> **EXERCISE**
Of all the lines in the entries below, give again exactly those starting at the line containing "Sécurité Nationale: Analyse" and ending at the line containing "四年閏二月，楊琰乞依元豐例，", both ends included, and no others.

[[ MATERIAL PROVIDED open ]]

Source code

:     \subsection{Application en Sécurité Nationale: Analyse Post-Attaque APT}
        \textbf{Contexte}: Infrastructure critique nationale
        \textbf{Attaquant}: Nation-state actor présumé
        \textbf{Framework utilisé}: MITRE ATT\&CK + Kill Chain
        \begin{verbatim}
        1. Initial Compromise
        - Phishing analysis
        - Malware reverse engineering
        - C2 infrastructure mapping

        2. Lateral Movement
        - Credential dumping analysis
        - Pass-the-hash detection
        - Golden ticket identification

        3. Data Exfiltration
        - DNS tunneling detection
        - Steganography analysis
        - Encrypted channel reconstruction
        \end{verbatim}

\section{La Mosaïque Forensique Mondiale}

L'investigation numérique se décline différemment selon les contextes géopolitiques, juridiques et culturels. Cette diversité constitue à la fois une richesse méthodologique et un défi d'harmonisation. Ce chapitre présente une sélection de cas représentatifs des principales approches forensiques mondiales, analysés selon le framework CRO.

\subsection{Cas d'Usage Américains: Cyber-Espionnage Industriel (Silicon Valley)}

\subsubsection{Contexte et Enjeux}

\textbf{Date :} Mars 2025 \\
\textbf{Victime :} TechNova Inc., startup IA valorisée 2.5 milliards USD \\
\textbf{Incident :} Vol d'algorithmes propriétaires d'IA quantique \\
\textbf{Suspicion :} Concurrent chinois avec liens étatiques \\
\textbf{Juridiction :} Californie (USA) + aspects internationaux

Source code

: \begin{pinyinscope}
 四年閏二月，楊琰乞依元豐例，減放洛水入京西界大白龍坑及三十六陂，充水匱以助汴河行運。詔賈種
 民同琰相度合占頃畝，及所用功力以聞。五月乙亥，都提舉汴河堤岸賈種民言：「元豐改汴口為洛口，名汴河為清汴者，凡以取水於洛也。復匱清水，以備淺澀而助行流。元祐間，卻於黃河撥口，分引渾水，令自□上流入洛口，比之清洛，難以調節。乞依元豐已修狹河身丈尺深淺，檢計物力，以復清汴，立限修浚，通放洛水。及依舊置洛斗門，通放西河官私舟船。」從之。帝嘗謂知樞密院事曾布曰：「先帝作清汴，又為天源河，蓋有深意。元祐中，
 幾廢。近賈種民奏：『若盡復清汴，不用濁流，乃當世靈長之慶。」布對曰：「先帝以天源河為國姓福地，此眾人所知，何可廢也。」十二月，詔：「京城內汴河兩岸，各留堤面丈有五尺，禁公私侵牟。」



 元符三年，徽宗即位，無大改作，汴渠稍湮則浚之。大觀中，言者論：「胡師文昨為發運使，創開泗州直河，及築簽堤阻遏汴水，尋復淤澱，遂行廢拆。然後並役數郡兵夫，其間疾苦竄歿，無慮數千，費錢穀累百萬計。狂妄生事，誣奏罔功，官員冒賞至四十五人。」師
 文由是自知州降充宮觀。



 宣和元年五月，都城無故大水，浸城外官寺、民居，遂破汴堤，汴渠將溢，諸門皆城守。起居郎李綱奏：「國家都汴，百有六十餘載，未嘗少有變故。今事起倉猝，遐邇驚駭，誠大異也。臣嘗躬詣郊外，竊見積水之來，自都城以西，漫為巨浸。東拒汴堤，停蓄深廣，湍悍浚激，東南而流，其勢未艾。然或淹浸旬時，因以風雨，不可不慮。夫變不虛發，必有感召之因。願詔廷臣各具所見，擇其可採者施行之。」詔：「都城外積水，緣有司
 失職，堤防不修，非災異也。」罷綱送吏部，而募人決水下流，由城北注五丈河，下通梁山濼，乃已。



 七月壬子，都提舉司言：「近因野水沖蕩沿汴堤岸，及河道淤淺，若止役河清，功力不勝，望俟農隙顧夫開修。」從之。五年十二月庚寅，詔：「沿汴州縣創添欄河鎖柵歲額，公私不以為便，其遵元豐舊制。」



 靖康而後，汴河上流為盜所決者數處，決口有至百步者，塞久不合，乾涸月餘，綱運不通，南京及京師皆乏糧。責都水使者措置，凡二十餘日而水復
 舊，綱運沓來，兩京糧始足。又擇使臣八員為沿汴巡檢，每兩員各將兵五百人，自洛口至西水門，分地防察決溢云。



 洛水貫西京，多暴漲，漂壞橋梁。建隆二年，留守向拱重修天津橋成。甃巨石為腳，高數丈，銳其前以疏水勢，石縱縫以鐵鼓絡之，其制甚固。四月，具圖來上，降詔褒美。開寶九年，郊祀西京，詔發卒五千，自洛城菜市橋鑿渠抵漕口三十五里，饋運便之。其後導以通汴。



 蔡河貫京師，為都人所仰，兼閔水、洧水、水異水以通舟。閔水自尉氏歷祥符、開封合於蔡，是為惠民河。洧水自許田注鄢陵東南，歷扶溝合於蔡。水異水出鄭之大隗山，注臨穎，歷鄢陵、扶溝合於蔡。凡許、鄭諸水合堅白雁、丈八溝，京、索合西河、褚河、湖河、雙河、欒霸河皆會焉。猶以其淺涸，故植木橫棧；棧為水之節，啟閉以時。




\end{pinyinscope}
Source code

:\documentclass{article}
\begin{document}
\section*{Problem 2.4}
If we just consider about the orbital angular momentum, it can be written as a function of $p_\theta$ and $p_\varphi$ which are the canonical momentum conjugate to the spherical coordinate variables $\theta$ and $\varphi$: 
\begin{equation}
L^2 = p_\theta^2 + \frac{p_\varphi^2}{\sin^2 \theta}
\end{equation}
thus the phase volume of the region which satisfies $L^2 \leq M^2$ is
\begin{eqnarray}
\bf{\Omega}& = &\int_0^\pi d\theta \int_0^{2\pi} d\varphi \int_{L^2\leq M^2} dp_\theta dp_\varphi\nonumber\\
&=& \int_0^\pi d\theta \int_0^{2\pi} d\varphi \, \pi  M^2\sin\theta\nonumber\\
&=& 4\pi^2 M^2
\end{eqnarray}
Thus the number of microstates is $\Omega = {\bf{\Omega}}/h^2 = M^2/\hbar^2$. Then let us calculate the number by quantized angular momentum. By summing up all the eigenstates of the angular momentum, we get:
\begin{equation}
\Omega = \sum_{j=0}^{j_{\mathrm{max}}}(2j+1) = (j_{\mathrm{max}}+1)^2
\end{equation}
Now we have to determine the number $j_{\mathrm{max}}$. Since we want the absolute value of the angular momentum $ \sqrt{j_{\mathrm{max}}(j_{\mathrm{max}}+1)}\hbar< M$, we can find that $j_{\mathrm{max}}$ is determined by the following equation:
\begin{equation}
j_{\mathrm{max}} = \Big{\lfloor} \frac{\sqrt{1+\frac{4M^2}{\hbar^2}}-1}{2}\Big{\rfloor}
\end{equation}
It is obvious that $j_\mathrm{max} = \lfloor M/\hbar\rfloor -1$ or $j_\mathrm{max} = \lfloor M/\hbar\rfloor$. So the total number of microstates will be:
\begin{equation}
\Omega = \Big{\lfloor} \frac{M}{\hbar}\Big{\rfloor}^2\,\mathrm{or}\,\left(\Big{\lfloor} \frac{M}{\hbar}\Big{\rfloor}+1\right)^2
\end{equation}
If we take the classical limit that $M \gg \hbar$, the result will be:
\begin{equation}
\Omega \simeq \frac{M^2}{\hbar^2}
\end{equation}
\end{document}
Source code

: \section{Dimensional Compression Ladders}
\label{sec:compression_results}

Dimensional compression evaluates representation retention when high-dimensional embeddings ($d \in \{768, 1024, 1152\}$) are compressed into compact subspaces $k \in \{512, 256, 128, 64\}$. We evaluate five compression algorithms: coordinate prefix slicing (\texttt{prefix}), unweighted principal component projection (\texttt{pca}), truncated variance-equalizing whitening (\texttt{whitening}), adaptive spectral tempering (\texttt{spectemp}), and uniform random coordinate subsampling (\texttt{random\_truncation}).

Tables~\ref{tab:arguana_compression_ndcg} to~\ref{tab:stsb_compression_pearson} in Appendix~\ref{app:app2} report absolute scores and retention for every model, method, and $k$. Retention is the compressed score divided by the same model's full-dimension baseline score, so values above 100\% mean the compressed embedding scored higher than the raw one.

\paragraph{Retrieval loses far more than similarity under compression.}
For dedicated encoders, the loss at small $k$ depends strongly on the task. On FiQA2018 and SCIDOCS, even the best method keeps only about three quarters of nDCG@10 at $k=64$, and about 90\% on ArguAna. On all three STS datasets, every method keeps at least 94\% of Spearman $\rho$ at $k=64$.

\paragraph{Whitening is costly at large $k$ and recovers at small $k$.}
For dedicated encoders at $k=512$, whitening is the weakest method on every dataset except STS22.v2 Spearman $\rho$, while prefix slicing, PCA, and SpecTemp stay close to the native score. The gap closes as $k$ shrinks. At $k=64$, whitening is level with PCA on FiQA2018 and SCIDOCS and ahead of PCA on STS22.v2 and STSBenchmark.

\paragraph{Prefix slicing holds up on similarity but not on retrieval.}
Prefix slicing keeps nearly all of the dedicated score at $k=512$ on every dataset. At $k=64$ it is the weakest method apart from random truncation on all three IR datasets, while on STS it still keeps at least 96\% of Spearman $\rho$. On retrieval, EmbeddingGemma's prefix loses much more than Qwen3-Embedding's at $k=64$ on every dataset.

[[ MATERIAL PROVIDED closed ]]

> **COMPLETED EXERCISE**
:     \subsection{Application en Sécurité Nationale: Analyse Post-Attaque APT}
        \textbf{Contexte}: Infrastructure critique nationale
        \textbf{Attaquant}: Nation-state actor présumé
        \textbf{Framework utilisé}: MITRE ATT\&CK + Kill Chain
        \begin{verbatim}
        1. Initial Compromise
        - Phishing analysis
        - Malware reverse engineering
        - C2 infrastructure mapping

        2. Lateral Movement
        - Credential dumping analysis
        - Pass-the-hash detection
        - Golden ticket identification

        3. Data Exfiltration
        - DNS tunneling detection
        - Steganography analysis
        - Encrypted channel reconstruction
        \end{verbatim}

\section{La Mosaïque Forensique Mondiale}

L'investigation numérique se décline différemment selon les contextes géopolitiques, juridiques et culturels. Cette diversité constitue à la fois une richesse méthodologique et un défi d'harmonisation. Ce chapitre présente une sélection de cas représentatifs des principales approches forensiques mondiales, analysés selon le framework CRO.

\subsection{Cas d'Usage Américains: Cyber-Espionnage Industriel (Silicon Valley)}

\subsubsection{Contexte et Enjeux}

\textbf{Date :} Mars 2025 \\
\textbf{Victime :} TechNova Inc., startup IA valorisée 2.5 milliards USD \\
\textbf{Incident :} Vol d'algorithmes propriétaires d'IA quantique \\
\textbf{Suspicion :} Concurrent chinois avec liens étatiques \\
\textbf{Juridiction :} Californie (USA) + aspects internationaux

Source code

: \begin{pinyinscope}
 四年閏二月，楊琰乞依元豐例，減放洛水入京西界大白龍坑及三十六陂，充水匱以助汴河行運。詔賈種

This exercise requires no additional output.